Moreover, the contacts initiated by Galvin in Massachusetts to Haase in Rhode Island extended over quite a substantial period of time: from September 1993 until June 1995. Those contacts consisted of telephone calls from Galvin to Haase in Rhode Island, correspondence directed to Haase in that State, and a series of payments sent to Haase in Rhode Island in 1994 and 1995 for work being done. See Good Hope Indus., Inc. v. Ryder Scott Co., 378 Mass. 1, 9-10 (1979) (jurisdiction in Massachusetts existed over Texas company which performed services in Texas for more than a year for plaintiff companies it knew to be headquartered in Massachusetts, and maintained close contact with Massachusetts plaintiffs by initiating numerous phone calls, mailing appraisal reports and bills). See also Scott Brass, Inc. v. Wire & Metal Specialties Corp., 344 F.Sup. 711, 715 (D.R.I. 1972) (noting communication by telephone, telegram and letter). Of significant importance too is the fact that after Haase had completed work on the initial contract, Galvin solicited Haase in Rhode Island to perform additional work that was related to but separate from that contract — the design and construction of time delay devices for the Prudential project. And as with the initial work on the electrical panel, Haase was intending to, and did, perform the design, engineering and construction work at his place of business in Rhode Island, as Galvin surely would have known. These facts lead to the conclusion that Galvin’s “contacts with the forum were deliberate and not fortuitous, such that ‘the possible need to invoke the benefits and protections of the forum’s laws was reasonably foreseeable, if not foreseen, rather than a surprise.’ ” Good Hope Indus., Inc., supra, 378 Mass. at 11 (citation omitted).

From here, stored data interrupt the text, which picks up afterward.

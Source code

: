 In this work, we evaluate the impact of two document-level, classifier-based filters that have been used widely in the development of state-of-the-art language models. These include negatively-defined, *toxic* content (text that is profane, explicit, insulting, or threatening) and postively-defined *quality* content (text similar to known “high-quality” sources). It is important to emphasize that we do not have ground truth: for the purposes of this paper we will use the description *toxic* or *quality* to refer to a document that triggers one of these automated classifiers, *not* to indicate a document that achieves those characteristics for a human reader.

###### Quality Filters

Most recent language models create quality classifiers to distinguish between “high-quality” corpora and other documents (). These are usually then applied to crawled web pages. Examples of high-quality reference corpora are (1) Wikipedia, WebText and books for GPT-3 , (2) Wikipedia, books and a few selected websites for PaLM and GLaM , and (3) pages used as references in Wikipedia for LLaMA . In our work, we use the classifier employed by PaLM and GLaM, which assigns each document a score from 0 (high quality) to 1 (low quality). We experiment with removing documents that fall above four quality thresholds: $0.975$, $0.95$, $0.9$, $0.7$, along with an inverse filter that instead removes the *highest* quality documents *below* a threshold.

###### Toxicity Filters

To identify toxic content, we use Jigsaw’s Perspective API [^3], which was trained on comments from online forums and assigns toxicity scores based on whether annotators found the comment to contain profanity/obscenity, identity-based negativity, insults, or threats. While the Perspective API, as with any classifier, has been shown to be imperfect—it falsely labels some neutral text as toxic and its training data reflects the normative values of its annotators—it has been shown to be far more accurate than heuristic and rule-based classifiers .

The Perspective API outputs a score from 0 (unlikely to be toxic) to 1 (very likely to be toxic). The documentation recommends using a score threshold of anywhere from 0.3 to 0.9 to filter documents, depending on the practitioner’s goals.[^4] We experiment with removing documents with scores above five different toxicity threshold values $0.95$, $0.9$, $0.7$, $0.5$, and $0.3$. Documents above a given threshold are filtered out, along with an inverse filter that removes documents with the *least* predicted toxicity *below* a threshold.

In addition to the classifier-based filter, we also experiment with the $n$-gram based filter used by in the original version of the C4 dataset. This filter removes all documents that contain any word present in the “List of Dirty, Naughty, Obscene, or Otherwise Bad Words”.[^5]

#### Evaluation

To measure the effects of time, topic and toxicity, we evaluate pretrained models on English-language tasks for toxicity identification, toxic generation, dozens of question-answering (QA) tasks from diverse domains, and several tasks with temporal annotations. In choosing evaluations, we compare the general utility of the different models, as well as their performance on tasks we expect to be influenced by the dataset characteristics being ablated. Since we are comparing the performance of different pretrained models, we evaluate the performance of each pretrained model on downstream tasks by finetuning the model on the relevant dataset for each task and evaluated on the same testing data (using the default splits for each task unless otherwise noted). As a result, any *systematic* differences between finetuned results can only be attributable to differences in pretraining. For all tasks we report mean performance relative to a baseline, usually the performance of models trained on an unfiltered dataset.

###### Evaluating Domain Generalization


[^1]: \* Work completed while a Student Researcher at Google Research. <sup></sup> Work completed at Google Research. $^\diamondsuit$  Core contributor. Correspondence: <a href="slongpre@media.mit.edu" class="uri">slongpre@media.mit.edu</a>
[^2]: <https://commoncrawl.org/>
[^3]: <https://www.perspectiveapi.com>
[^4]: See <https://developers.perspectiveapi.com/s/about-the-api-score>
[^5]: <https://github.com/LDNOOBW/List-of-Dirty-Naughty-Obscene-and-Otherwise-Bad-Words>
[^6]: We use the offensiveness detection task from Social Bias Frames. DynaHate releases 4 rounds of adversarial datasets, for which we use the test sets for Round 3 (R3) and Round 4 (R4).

Galvin supports its contention that the Rhode Island court could not permissibly assert personal ju
These contentions do not carry the day. Physical presence in the forum state is not required; mail and telephone contact can and often do take its place. Good Hope Indus., Inc., supra, 378 Mass. at 11. “Similarly nondispositive is the fact that the plaintiff[] made the initial solicitation!] with respect to these transactions.” Id.

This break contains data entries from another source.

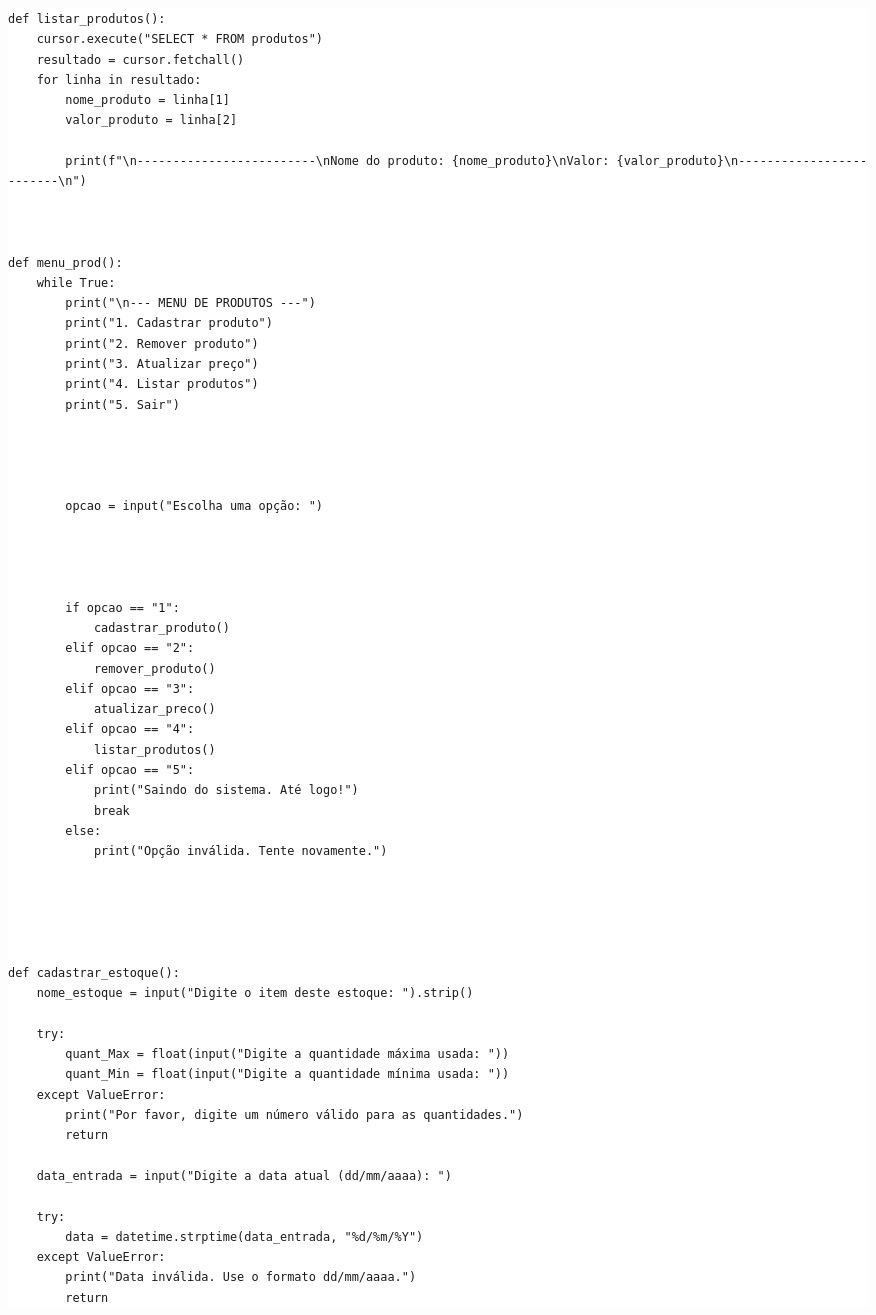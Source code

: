     def listar_produtos():
        cursor.execute("SELECT * FROM produtos")
        resultado = cursor.fetchall()
        for linha in resultado:
            nome_produto = linha[1]
            valor_produto = linha[2]
           
            print(f"\n-------------------------\nNome do produto: {nome_produto}\nValor: {valor_produto}\n-------------------------\n")
    
    
    
    def menu_prod():
        while True:
            print("\n--- MENU DE PRODUTOS ---")
            print("1. Cadastrar produto")
            print("2. Remover produto")
            print("3. Atualizar preço")
            print("4. Listar produtos")
            print("5. Sair")
    
    
    
    
            opcao = input("Escolha uma opção: ")
    
    
    
    
            if opcao == "1":
                cadastrar_produto()
            elif opcao == "2":
                remover_produto()
            elif opcao == "3":
                atualizar_preco()
            elif opcao == "4":
                listar_produtos()
            elif opcao == "5":
                print("Saindo do sistema. Até logo!")
                break
            else:
                print("Opção inválida. Tente novamente.")
    
    
    
    
    
    def cadastrar_estoque():
        nome_estoque = input("Digite o item deste estoque: ").strip()
        
        try:
            quant_Max = float(input("Digite a quantidade máxima usada: "))
            quant_Min = float(input("Digite a quantidade mínima usada: "))
        except ValueError:
            print("Por favor, digite um número válido para as quantidades.")
            return
    
        data_entrada = input("Digite a data atual (dd/mm/aaaa): ")
        
        try:
            data = datetime.strptime(data_entrada, "%d/%m/%Y")
        except ValueError:
            print("Data inválida. Use o formato dd/mm/aaaa.")
            return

In sum, the record presented on the summary judgment motion indicates that the Rhode Island Superior Court constitutionally could exercise personal jurisdiction over Galvin, and therefore that Haase is entitled under the Full Faith and Credit Clause and G.L.c. 235, §23A to enforce the judgment he obtained in that court in Massachusetts.

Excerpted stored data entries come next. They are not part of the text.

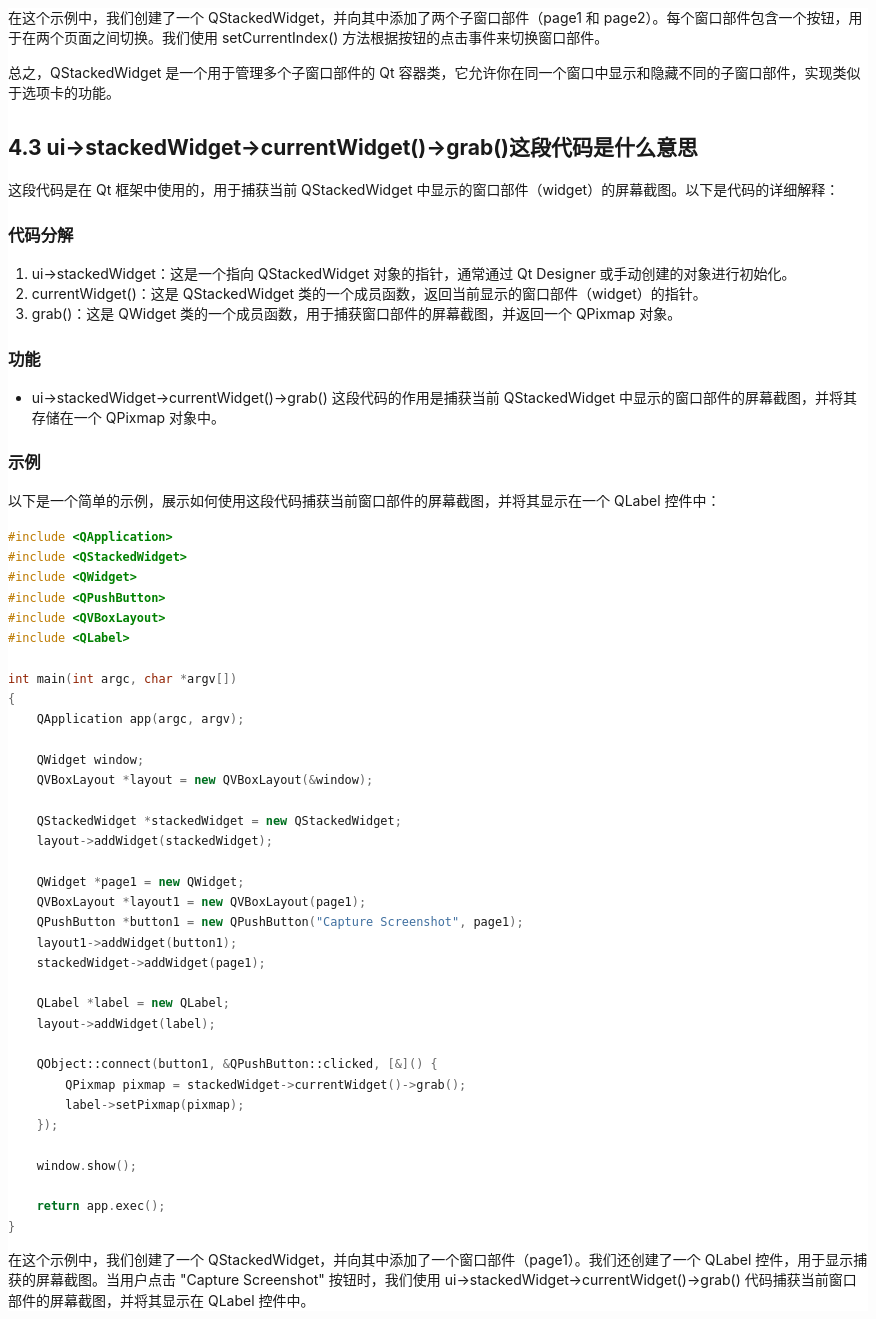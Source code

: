 在这个示例中，我们创建了一个 QStackedWidget，并向其中添加了两个子窗口部件（page1 和 page2）。每个窗口部件包含一个按钮，用于在两个页面之间切换。我们使用 setCurrentIndex() 方法根据按钮的点击事件来切换窗口部件。

总之，QStackedWidget 是一个用于管理多个子窗口部件的 Qt 容器类，它允许你在同一个窗口中显示和隐藏不同的子窗口部件，实现类似于选项卡的功能。

## 4.3 ui->stackedWidget->currentWidget()->grab()这段代码是什么意思

这段代码是在 Qt 框架中使用的，用于捕获当前 QStackedWidget 中显示的窗口部件（widget）的屏幕截图。以下是代码的详细解释：

### 代码分解

1. ui->stackedWidget：这是一个指向 QStackedWidget 对象的指针，通常通过 Qt Designer 或手动创建的对象进行初始化。
2. currentWidget()：这是 QStackedWidget 类的一个成员函数，返回当前显示的窗口部件（widget）的指针。
3. grab()：这是 QWidget 类的一个成员函数，用于捕获窗口部件的屏幕截图，并返回一个 QPixmap 对象。

### 功能

* ui->stackedWidget->currentWidget()->grab() 这段代码的作用是捕获当前 QStackedWidget 中显示的窗口部件的屏幕截图，并将其存储在一个 QPixmap 对象中。

### 示例

以下是一个简单的示例，展示如何使用这段代码捕获当前窗口部件的屏幕截图，并将其显示在一个 QLabel 控件中：

```c++
#include <QApplication>
#include <QStackedWidget>
#include <QWidget>
#include <QPushButton>
#include <QVBoxLayout>
#include <QLabel>

int main(int argc, char *argv[])
{
    QApplication app(argc, argv);

    QWidget window;
    QVBoxLayout *layout = new QVBoxLayout(&window);

    QStackedWidget *stackedWidget = new QStackedWidget;
    layout->addWidget(stackedWidget);

    QWidget *page1 = new QWidget;
    QVBoxLayout *layout1 = new QVBoxLayout(page1);
    QPushButton *button1 = new QPushButton("Capture Screenshot", page1);
    layout1->addWidget(button1);
    stackedWidget->addWidget(page1);

    QLabel *label = new QLabel;
    layout->addWidget(label);

    QObject::connect(button1, &QPushButton::clicked, [&]() {
        QPixmap pixmap = stackedWidget->currentWidget()->grab();
        label->setPixmap(pixmap);
    });

    window.show();

    return app.exec();
}
```
在这个示例中，我们创建了一个 QStackedWidget，并向其中添加了一个窗口部件（page1）。我们还创建了一个 QLabel 控件，用于显示捕获的屏幕截图。当用户点击 "Capture Screenshot" 按钮时，我们使用 ui->stackedWidget->currentWidget()->grab() 代码捕获当前窗口部件的屏幕截图，并将其显示在 QLabel 控件中。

Galvin claims that even if the Rhode Island court initially had the right to exercise personal jurisdiction over it in Haase II, Haase is not entitled to summary judgment because he has not established that Galvin had notice of the request for entry of judgment “or the hearing to assess damages.” (Def. mem. at p. 8.)
The record reveals that when Galvin failed to answer or otherwise respond to the complaint, it was defaulted on or about March 26, 1997. See R.I. Super.Ct.R.Civ.P. 55(a). The Rhode Island Superior Court Rules of Civil Procedure, like the Massachusetts Rules of Civil Procedure, permit a default judgment to enter after the entry of default in one of two ways. First, the judgment may be entered by the clerk “[wjhen the plaintiffs claim against a defendant is for a sum certain or for a sum which can by computation be made certain," upon the plaintiffs request and upon affidavit of the amount due. See R.I. Super.Ct.R.Civ.P. 55(b)(1). This rule does not require that service of the plaintiffs request be made on the defendant. Second, in all other cases, the party entitled to entry of a default judgment may apply to the court for such entry. Again, the rule does not provide for notice to the defaulted party unless that party has previously appeared in the action; in such an instance, the party must be given at least ten days’ notice of the application for entry of judgment. Id., Rule 55(b)(2).
In this case, Haase filed a motion for default judgment in the Rhode Island Superior Court, and while it does not appear he gave any notice to Galvin of that motion, there seems to have been no obligation that he do so, given Galvin’s failure to appear in the action. R.I. Super.Ct.R.Civ.P. 55(b)(2). The judgment sought was exactly that set out in the complaint in Haase II, viz., $20,139 plus interest, costs and attorneys fees pursuant to R.I. G.L. §9-l-45.
ORDER
For the foregoing reasons, the plaintiff s motion for summary judgment is allowed. A final judgment is to enter ordering that the final judgment issued by the Washington County Superior Court of the State of Rhode Island be recognized and enforced in the amount of $23,372.32 plus interest and costs.
The judgment was entered in the action entitled Donald E. Haase v. James Galvin Electric Co., Inc. et al., WC/97-0089 (Rhode Island Superior Court, Washington County). The amount of the judgment reflects a total of $20,139 plus attorneys fees in the amount of $3,233.30.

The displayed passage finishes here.